The RF method is made up of a group of trees, each of which is built using randomly collected data with the same statistical distribution as the trees in the forest [
38]. Voting is often used to decide class labels in the forest tree for classification. We used the different n_estimators values (20, 40, 60, 80, 100) and max_depth values (10, 20, 30, 40, 50) to determine which gives the best classification accuracy. Finally, 97.18 ± 0.4% of the accuracy result was achieved at n_estimators = 100 and max_depth = 50. The average precision, recall, and F-score value for the K-mer-based RF model were 0.9718 ± 0.004, 0.9718 ± 0.004, and 0.9718 ± 0.004.
Figure 6 shows the accuracy results for the K-mer-based RF model with various numbers of cuts, different subsequence lengths, various n_estimators, and max_depth values.
k-NN classifies the new dataset into a class that closely resembles the current data by comparing it to the existing dataset [
39]. The k-NN uses the concept of similarity between the training set and new data to classify the data. The k-NN algorithm stores all existing data and identifies new data points based on similarities. We used K values of 1, 3, 5, 7, 9, and 10 to determine the best classification accuracy. Finally, 96.90 ± 0.5% of the accuracy result was achieved at the value of K = 1. The average precision, recall, and F-score value for the K-mer-based k-NN model were 0.969 ± 0.005, 0.969 ± 0.005, and 0.969 ± 0.005.
Figure 7 shows the accuracy results for the K-mer-based k-NN model with the various number of cuts, different subsequence lengths, and different k values. We used the public domain dataset [
40], including running and walking, and analyzed its classification performance with our algorithms that provide better accuracy results of 91.62 ± 0.4%, 91.85 ± 0.4%, and 92.45 ± 0.5% for SVM, RF, and k-NN. Moreover, to test its robustness, we used the ECG detector data [
41] from the public domain, combined it with our sensor dataset, and analyzed its classification performance. We achieved promising results with accuracy of 95.41 ± 0.5%, 98.01 ± 0.3%, and 98.12 ± 0.4% for SVM, RF, and k-NN, respectively.

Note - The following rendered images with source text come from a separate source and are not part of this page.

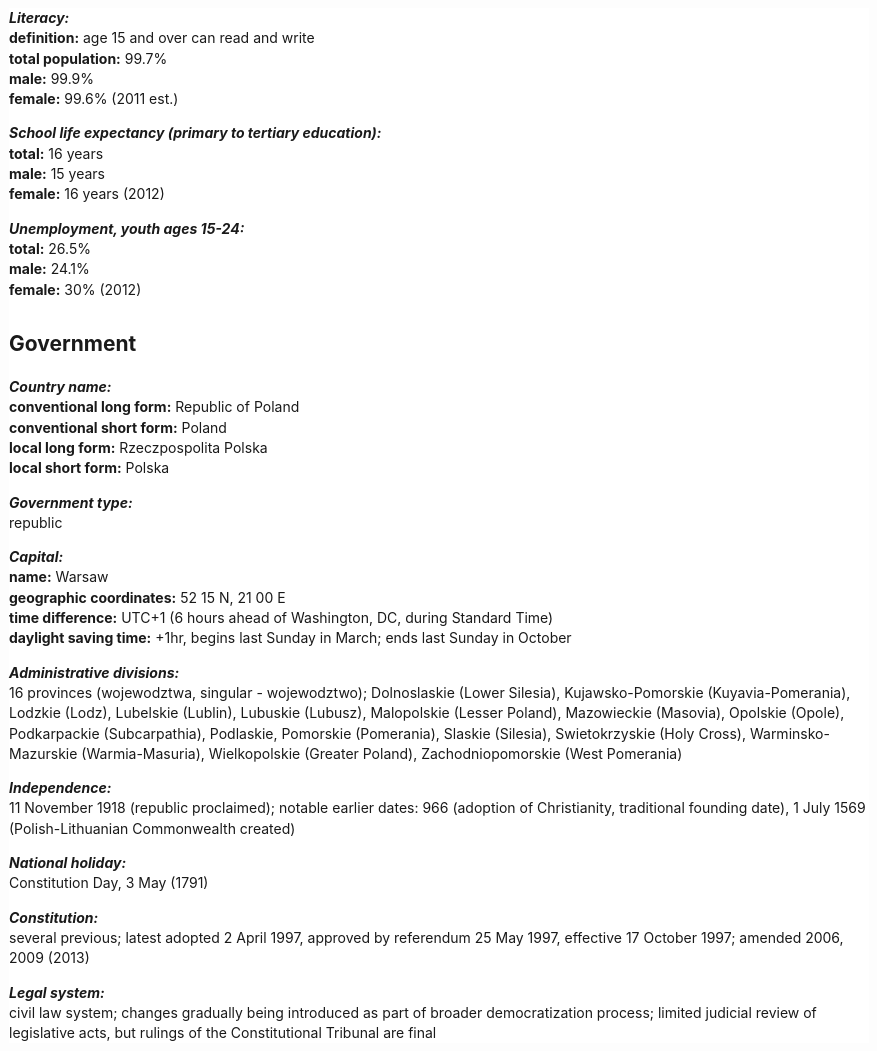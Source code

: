 **_Literacy:_**   
**definition:** age 15 and over can read and write   
**total population:** 99.7%   
**male:** 99.9%   
**female:** 99.6% (2011 est.)

**_School life expectancy (primary to tertiary education):_**   
**total:** 16 years   
**male:** 15 years   
**female:** 16 years (2012)

**_Unemployment, youth ages 15-24:_**   
**total:** 26.5%   
**male:** 24.1%   
**female:** 30% (2012)


## Government

**_Country name:_**   
**conventional long form:** Republic of Poland   
**conventional short form:** Poland   
**local long form:** Rzeczpospolita Polska   
**local short form:** Polska

**_Government type:_**   
republic

**_Capital:_**   
**name:** Warsaw   
**geographic coordinates:** 52 15 N, 21 00 E   
**time difference:** UTC+1 (6 hours ahead of Washington, DC, during Standard Time)   
**daylight saving time:** +1hr, begins last Sunday in March; ends last Sunday in October

**_Administrative divisions:_**   
16 provinces (wojewodztwa, singular - wojewodztwo); Dolnoslaskie (Lower Silesia), Kujawsko-Pomorskie (Kuyavia-Pomerania), Lodzkie (Lodz), Lubelskie (Lublin), Lubuskie (Lubusz), Malopolskie (Lesser Poland), Mazowieckie (Masovia), Opolskie (Opole), Podkarpackie (Subcarpathia), Podlaskie, Pomorskie (Pomerania), Slaskie (Silesia), Swietokrzyskie (Holy Cross), Warminsko-Mazurskie (Warmia-Masuria), Wielkopolskie (Greater Poland), Zachodniopomorskie (West Pomerania)

**_Independence:_**   
11 November 1918 (republic proclaimed); notable earlier dates: 966 (adoption of Christianity, traditional founding date), 1 July 1569 (Polish-Lithuanian Commonwealth created)

**_National holiday:_**   
Constitution Day, 3 May (1791)

**_Constitution:_**   
several previous; latest adopted 2 April 1997, approved by referendum 25 May 1997, effective 17 October 1997; amended 2006, 2009 (2013)

**_Legal system:_**   
civil law system; changes gradually being introduced as part of broader democratization process; limited judicial review of legislative acts, but rulings of the Constitutional Tribunal are final
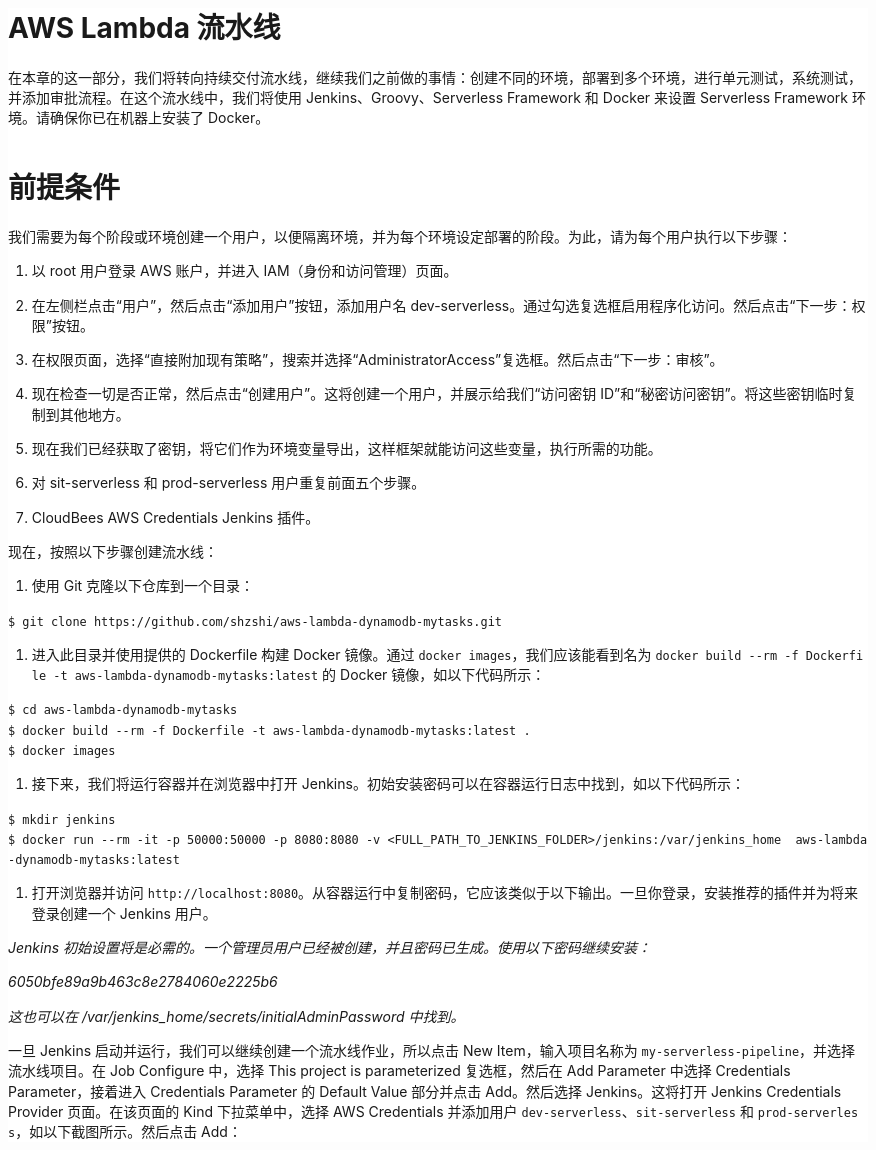 # AWS Lambda 流水线

在本章的这一部分，我们将转向持续交付流水线，继续我们之前做的事情：创建不同的环境，部署到多个环境，进行单元测试，系统测试，并添加审批流程。在这个流水线中，我们将使用 Jenkins、Groovy、Serverless Framework 和 Docker 来设置 Serverless Framework 环境。请确保你已在机器上安装了 Docker。

# 前提条件

我们需要为每个阶段或环境创建一个用户，以便隔离环境，并为每个环境设定部署的阶段。为此，请为每个用户执行以下步骤：

1.  以 root 用户登录 AWS 账户，并进入 IAM（身份和访问管理）页面。

1.  在左侧栏点击“用户”，然后点击“添加用户”按钮，添加用户名 dev-serverless。通过勾选复选框启用程序化访问。然后点击“下一步：权限”按钮。

1.  在权限页面，选择“直接附加现有策略”，搜索并选择“AdministratorAccess”复选框。然后点击“下一步：审核”。

1.  现在检查一切是否正常，然后点击“创建用户”。这将创建一个用户，并展示给我们“访问密钥 ID”和“秘密访问密钥”。将这些密钥临时复制到其他地方。

1.  现在我们已经获取了密钥，将它们作为环境变量导出，这样框架就能访问这些变量，执行所需的功能。

1.  对 sit-serverless 和 prod-serverless 用户重复前面五个步骤。

1.  CloudBees AWS Credentials Jenkins 插件。

现在，按照以下步骤创建流水线：

1.  使用 Git 克隆以下仓库到一个目录：

```
$ git clone https://github.com/shzshi/aws-lambda-dynamodb-mytasks.git
```

1.  进入此目录并使用提供的 Dockerfile 构建 Docker 镜像。通过 `docker images`，我们应该能看到名为 `docker build --rm -f Dockerfile -t aws-lambda-dynamodb-mytasks:latest` 的 Docker 镜像，如以下代码所示：

```
$ cd aws-lambda-dynamodb-mytasks
$ docker build --rm -f Dockerfile -t aws-lambda-dynamodb-mytasks:latest .
$ docker images
```

1.  接下来，我们将运行容器并在浏览器中打开 Jenkins。初始安装密码可以在容器运行日志中找到，如以下代码所示：

```
$ mkdir jenkins
$ docker run --rm -it -p 50000:50000 -p 8080:8080 -v <FULL_PATH_TO_JENKINS_FOLDER>/jenkins:/var/jenkins_home  aws-lambda-dynamodb-mytasks:latest
```

1.  打开浏览器并访问 `http://localhost:8080`。从容器运行中复制密码，它应该类似于以下输出。一旦你登录，安装推荐的插件并为将来登录创建一个 Jenkins 用户。

*Jenkins 初始设置将是必需的。一个管理员用户已经被创建，并且密码已生成。使用以下密码继续安装：*

*6050bfe89a9b463c8e2784060e2225b6*

*这也可以在 /var/jenkins_home/secrets/initialAdminPassword 中找到。*

一旦 Jenkins 启动并运行，我们可以继续创建一个流水线作业，所以点击 New Item，输入项目名称为 `my-serverless-pipeline`，并选择流水线项目。在 Job Configure 中，选择 This project is parameterized 复选框，然后在 Add Parameter 中选择 Credentials Parameter，接着进入 Credentials Parameter 的 Default Value 部分并点击 Add。然后选择 Jenkins。这将打开 Jenkins Credentials Provider 页面。在该页面的 Kind 下拉菜单中，选择 AWS Credentials 并添加用户 `dev-serverless`、`sit-serverless` 和 `prod-serverless`，如以下截图所示。然后点击 Add：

Table 2 provides the best classification performance parameters used for the final models and accuracy analysis of the machine learning algorithms with and without the subsequence length. Furthermore,
Table 3 shows a comparative analysis of HAR using various machine learning algorithms.
6. Conclusions
The primary goal of this work was to develop a trustworthy approach for HGR using wearable sensors. We developed a novel piezoelectric sensor for HGR, such as elbow movement, wrist turning, wrist bending, coughing, and neck bending. The dataset collected from the piezoelectric sensor was used as input for the classifiers. We classified these human gestures using three different machine learning models enabled with K-mer. Fine-tuned machine learning models were executed on the data with different parameters to obtain the best model. The proposed method provided remarkable accuracy results of 94.11 ± 0.3%, 97.18 ± 0.4%, and 96.90 ± 0.5% for SVM, RF, and k-NN. The confusion matrices were performed for the classification of the HGR. Finally, human gestures can be correctly recognized using our proposed model. As a result, we plan to develop a dataset with even more complicated activities in the future and analyze its pattern recognition, and we would like to apply these algorithms to a huge dataset, preferably with different sensor data. Furthermore, future research can focus on developing real-time data classification on different environments and robust human activity recognition systems.